Whether you are a buyer just looking to purchase, a brand new homeowner, or a seasoned property holder, you’ve likely thought of a number of different ways to make your money work for you. And one that often rises to the top of most people’s list is the idea of paying off their mortgage early.
Before you start dumping all of your extra cash into your home mortgage, though, it’s important that you decide whether it even makes sense for you to pay your mortgage in full ahead of time and then consider financially savvy ways to do it. For some people it’s actually more beneficial to start socking away a little extra in a Roth IRA or 401(k) before paying down the mortgage. Likewise, if you anticipate your kids attending a college with “needs-based” aid, some institutions actually consider home equity as money in the bank – a consideration that can actually hurt your child’s chances of getting financial aid.
If you’ve already considered both sides of the equation, however, and decided that you still want to pay down your mortgage early, there are several ways you can get the ball rolling. And some won’t even cause you to see a drastic change in your monthly cash flow.
1. Pay extra each month.
Obviously one of the simplest ways to pay off your mortgage early is to start paying a little each month. If you’re ready to go ahead and throw a little extra cash at your mortgage each month, the most effective way to do it is by calculating 1/12 of your monthly principal and interest and adding that to your payment each month. By doing so, you’ll end up paying the equivalent of 13 payments over the 12 months in a year.
To work out the math, simply divide your currently monthly principal and interest by 12. Then add that to your regular payment. Be sure to contact your mortgage provider before making any extra payments, though, to make sure you do what is necessary to make sure that your additional payments are applied to your loan correctly. Once you’ve begun making extra payments, diligently check your statements to ensure that the money is being allocated properly.
2. Make an extra lump sum payment.
If you don’t have the extra cash to put toward your monthly payment but end up with a fair amount of savings periodically, then use that lump sum to apply an extra payment each year or whenever you can. For example, if you’ve gotten a good return on your taxes, consider applying some of that to an extra payment.

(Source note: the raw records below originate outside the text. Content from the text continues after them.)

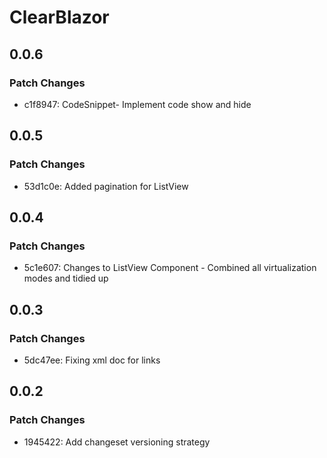 # ClearBlazor

## 0.0.6

### Patch Changes

- c1f8947: CodeSnippet- Implement code show and hide

## 0.0.5

### Patch Changes

- 53d1c0e: Added pagination for ListView

## 0.0.4

### Patch Changes

- 5c1e607: Changes to ListView Component - Combined all virtualization modes and tidied up

## 0.0.3

### Patch Changes

- 5dc47ee: Fixing xml doc for links

## 0.0.2

### Patch Changes

- 1945422: Add changeset versioning strategy
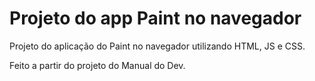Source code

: # Projeto do app Paint no navegador
 Projeto do aplicação do Paint no navegador utilizando HTML, JS e CSS.

 Feito a partir do projeto do Manual do Dev.
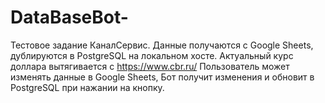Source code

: # DataBaseBot-
Тестовое задание КаналСервис. Данные получаются с Google Sheets, дублируются в PostgreSQL на локальном хосте. Актуальный курс доллара вытягивается с https://www.cbr.ru/
Пользователь может изменять данные в Google Sheets, Бот получит изменения и обновит в PostgreSQL при нажании на кнопку.  
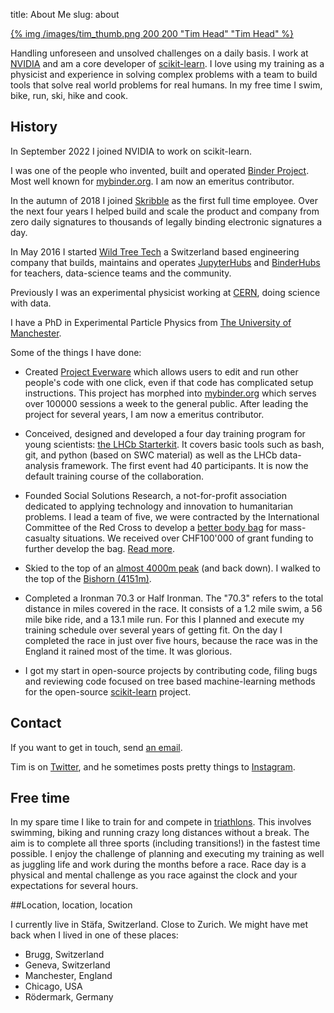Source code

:title: About Me
slug: about

<a href="/images/tim.png">{% img /images/tim_thumb.png 200 200 "Tim Head" "Tim Head" %}</a>

Handling unforeseen and unsolved challenges on a daily basis. I work at [NVIDIA](https://nvidia.com)
and am a core developer of [scikit-learn][sklearn]. I love using my training as a
physicist and experience in solving complex problems with a team to build tools
that solve real world problems for real humans. In my free time I swim, bike, run, ski, hike
and cook.

## History

In September 2022 I joined NVIDIA to work on scikit-learn.

I was one of the people who invented, built and operated [Binder Project](https://mybinder.readthedocs.io/en/latest/about/about.html). Most well known for
[mybinder.org](https://mybinder.org). I am now an emeritus contributor.

In the autumn of 2018 I joined [Skribble](https://skribble.com) as the first
full time employee. Over the next four years I helped build and scale the product and
company from zero daily signatures to thousands of legally binding electronic
signatures a day.

In May 2016 I started <a href="https://www.wildtreetech.com">Wild Tree Tech</a> a
Switzerland based engineering company that builds, maintains and operates
[JupyterHubs](https://jupyterhub.readthedocs.io/en/stable/) and
[BinderHubs](https://github.com/jupyterhub/binderhub) for teachers,
data-science teams and the community.

Previously I was an experimental physicist working at [CERN][cern],
doing science with data.

I have a PhD in Experimental Particle Physics from [The University of Manchester](https://www.manchester.ac.uk/).

Some of the things I have done:

* Created [Project Everware][everware] which allows users to edit and run
  other people's code with one click, even if that code has
  complicated setup instructions. This project has morphed into [mybinder.org][binder]
  which serves over 100000 sessions a week to the general public. After leading the project
  for several years, I am now a emeritus contributor.

* Conceived, designed and developed a four day training program for
  young scientists: [the LHCb Starterkit][starter]. It covers basic
  tools such as bash, git, and python (based on SWC material) as well
  as the LHCb data-analysis framework. The first event had 40 participants.
  It is now the default training course of the collaboration.

* Founded Social Solutions Research, a not-for-profit association
  dedicated to applying technology and innovation to humanitarian
  problems. I lead a team of five, we were contracted by the
  International Committee of the Red Cross to develop a [better body
  bag][cdsbbb] for mass-casualty situations. We received over CHF100'000
  of grant funding to further develop the bag. [Read more][bbb].

* Skied to the top of an [almost 4000m peak](https://s.geo.admin.ch/a12456070a) (and back down).
  I walked to the top of the [Bishorn (4151m)](https://s.geo.admin.ch/a1245812ed).

* Completed a Ironman 70.3 or Half Ironman. The "70.3" refers to the total
  distance in miles covered in the race. It consists of a 1.2 mile
  swim, a 56 mile bike ride, and a 13.1 mile run.
  For this I planned and execute my training schedule over several years of
  getting fit. On the day I completed the race in just over five hours, because
  the race was in the England it rained most of the time. It was glorious.

* I got my start in open-source projects by contributing code,
  filing bugs and reviewing code focused on tree based
  machine-learning methods for the open-source [scikit-learn][sklearn]
  project.


## Contact

If you want to get in touch, send [an email](mailto:betatim@gmail.com).

Tim is on [Twitter][], and he sometimes posts pretty things to [Instagram][].


## Free time

In my spare time I like to train for and compete in
[triathlons][tri]. This involves swimming, biking and running crazy
long distances without a break. The aim is to complete all three
sports (including transitions!) in the fastest time possible. I enjoy
the challenge of planning and executing my training as well as juggling life and
work during the months before a race. Race day is a physical and
mental challenge as you race against the clock and your expectations
for several hours.

[tri]: http://en.wikipedia.org/wiki/Triathlon
[Twitter]: https://twitter.com/betatim
[Instagram]: http://instagram.com/betatim

##Location, location, location

I currently live in Stäfa, Switzerland. Close to Zurich. We might have met
back when I lived in one of these places:

* Brugg, Switzerland
* Geneva, Switzerland
* Manchester, England
* Chicago, USA
* Rödermark, Germany

[icrc]: https://www.icrc.org/
[mf15]: https://2015.mozillafestival.org/
[sklearn]: http://scikit-learn.org
[cdsbbb]: http://cds.cern.ch/journal/CERNBulletin/2015/30/News%20Articles/2034147
[bbb]: https://blogs.icrc.org/inspired/2019/07/12/building-better-body-bag/
[everware]: http://everware.xyz
[g]: https://github.com/betatim
[c]: https://bitbucket.org/thead/
[py]:http://python.org
[starter]: http://lhcb.github.io/starterkit
[velo]: http://en.wikipedia.org/wiki/LHCb#The_VELO
[lhcb]: http://lhcb-public.web.cern.ch/lhcb-public/
[cern]: http://cern.ch
[epfl]: http://epfl.ch
[binder]: https://mybinder.org
[wtt]: https://www.wildtreetech.com
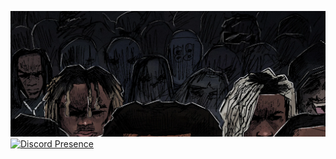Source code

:![Profile Banner](banner.png)
[![Discord Presence](https://lanyard.cnrad.dev/api/696774823661011014?bg=#0e0d0f&idleMessage=:fuckoff)](https://discord.com/users/696774823661011014)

If you were able to use this method to pay the equivalent of an extra payment once a year, you’d shave years off your mortgage and save yourself thousands in interest. To put it into perspective, if you have a 30-year mortgage for $200,000 a 4.5 percent, you’d save yourself $27,000 and pay off your mortgage four years and three months ahead of schedule.
3. Switch to biweekly payments.
One of the most effective ways to shorten your mortgage without adjusting your monthly spending is to make a payment once every two weeks, rather than just once a month. So, if your payment is typically $1200 each month, you’d pay $600 every other week. Scheduling your payments this way has roughly the same impact on your monthly budget as a once-a-month payment. However, instead of making 12 payments a year, you’ll end up making 13 full-sized payments every 12 months because there are 52 weeks in a year.
This method of payment helps you make an entire extra payment every single year without having to scrounge together any extra money. To really put it into perspective, think about it based on a 30-year $200,000 mortgage. With an interest rate of 5%, making biweekly payments would save you roughly $34,000 and help you pay off your mortgage nearly 5 years ahead of schedule.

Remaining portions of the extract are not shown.